Trafoier: Am 7. Dezember 2017 hat sich eine Delegation unserer Grenzpendler-Arbeitsgruppe mit Albrecht Plangger, Erich Achmüller, Christine Stieger und meine Wenigkeit mit einem Vertreter der vor Ort aktivsten Gewerkschaft im Grenzort Chiasso getroffen, und über eine mögliche Zusammenarbeit in der Beratung der Grenzpendler verhandelt. Der Verantwortliche für die Betreuung dieser Grenzpendler wird auch bei der kommenden Grenzpendlertagung in Schluderns anwesend sein.

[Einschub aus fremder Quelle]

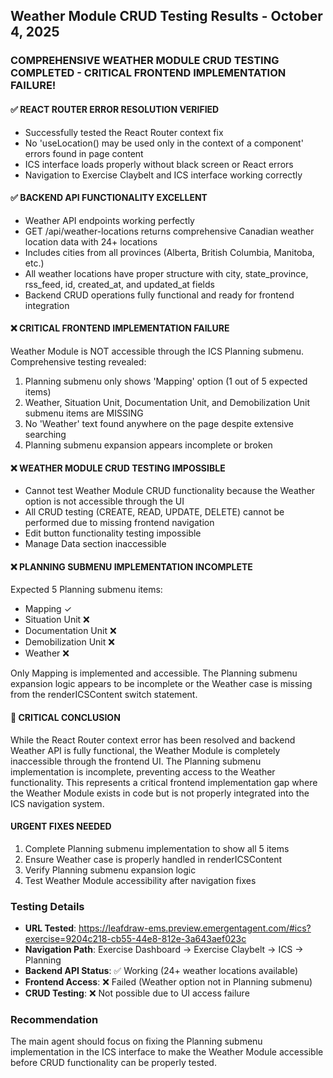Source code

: ## Weather Module CRUD Testing Results - October 4, 2025

### COMPREHENSIVE WEATHER MODULE CRUD TESTING COMPLETED - CRITICAL FRONTEND IMPLEMENTATION FAILURE!

#### ✅ REACT ROUTER ERROR RESOLUTION VERIFIED
- Successfully tested the React Router context fix
- No 'useLocation() may be used only in the context of a <Router> component' errors found in page content
- ICS interface loads properly without black screen or React errors
- Navigation to Exercise Claybelt and ICS interface working correctly

#### ✅ BACKEND API FUNCTIONALITY EXCELLENT
- Weather API endpoints working perfectly
- GET /api/weather-locations returns comprehensive Canadian weather location data with 24+ locations
- Includes cities from all provinces (Alberta, British Columbia, Manitoba, etc.)
- All weather locations have proper structure with city, state_province, rss_feed, id, created_at, and updated_at fields
- Backend CRUD operations fully functional and ready for frontend integration

#### ❌ CRITICAL FRONTEND IMPLEMENTATION FAILURE
Weather Module is NOT accessible through the ICS Planning submenu. Comprehensive testing revealed:
1. Planning submenu only shows 'Mapping' option (1 out of 5 expected items)
2. Weather, Situation Unit, Documentation Unit, and Demobilization Unit submenu items are MISSING
3. No 'Weather' text found anywhere on the page despite extensive searching
4. Planning submenu expansion appears incomplete or broken

#### ❌ WEATHER MODULE CRUD TESTING IMPOSSIBLE
- Cannot test Weather Module CRUD functionality because the Weather option is not accessible through the UI
- All CRUD testing (CREATE, READ, UPDATE, DELETE) cannot be performed due to missing frontend navigation
- Edit button functionality testing impossible
- Manage Data section inaccessible

#### ❌ PLANNING SUBMENU IMPLEMENTATION INCOMPLETE
Expected 5 Planning submenu items:
- Mapping ✓
- Situation Unit ❌
- Documentation Unit ❌
- Demobilization Unit ❌
- Weather ❌

Only Mapping is implemented and accessible. The Planning submenu expansion logic appears to be incomplete or the Weather case is missing from the renderICSContent switch statement.

#### 🚨 CRITICAL CONCLUSION
While the React Router context error has been resolved and backend Weather API is fully functional, the Weather Module is completely inaccessible through the frontend UI. The Planning submenu implementation is incomplete, preventing access to the Weather functionality. This represents a critical frontend implementation gap where the Weather Module exists in code but is not properly integrated into the ICS navigation system.

#### URGENT FIXES NEEDED
1. Complete Planning submenu implementation to show all 5 items
2. Ensure Weather case is properly handled in renderICSContent
3. Verify Planning submenu expansion logic
4. Test Weather Module accessibility after navigation fixes

### Testing Details
- **URL Tested**: https://leafdraw-ems.preview.emergentagent.com/#ics?exercise=9204c218-cb55-44e8-812e-3a643aef023c
- **Navigation Path**: Exercise Dashboard → Exercise Claybelt → ICS → Planning
- **Backend API Status**: ✅ Working (24+ weather locations available)
- **Frontend Access**: ❌ Failed (Weather option not in Planning submenu)
- **CRUD Testing**: ❌ Not possible due to UI access failure

### Recommendation
The main agent should focus on fixing the Planning submenu implementation in the ICS interface to make the Weather Module accessible before CRUD functionality can be properly tested.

Aus der Lombardei pendeln zirka 60.000 Personen zur Arbeit in die Schweiz. Viele dieser Grenzpendler sind gewerkschaftlich organisiert. Ihre Interessen werden sowohl in der Schweiz wie auch in Italien kompetent vertreten. Unter den Parlamentariern der Lombardei hat sich sogar eine Gruppierung „Amici dei frontalieri“ gebildet, welcher auch unser Abgeordneter Albrecht Plangger angehört und die sich in Rom wirklich für die Interessen der Grenzpendler einsetzt. Die Arbeitgruppe ruft alle Grenzpendler auf, sich das Datum der Tagung vorzumerken und zahlreich teilzunehmen.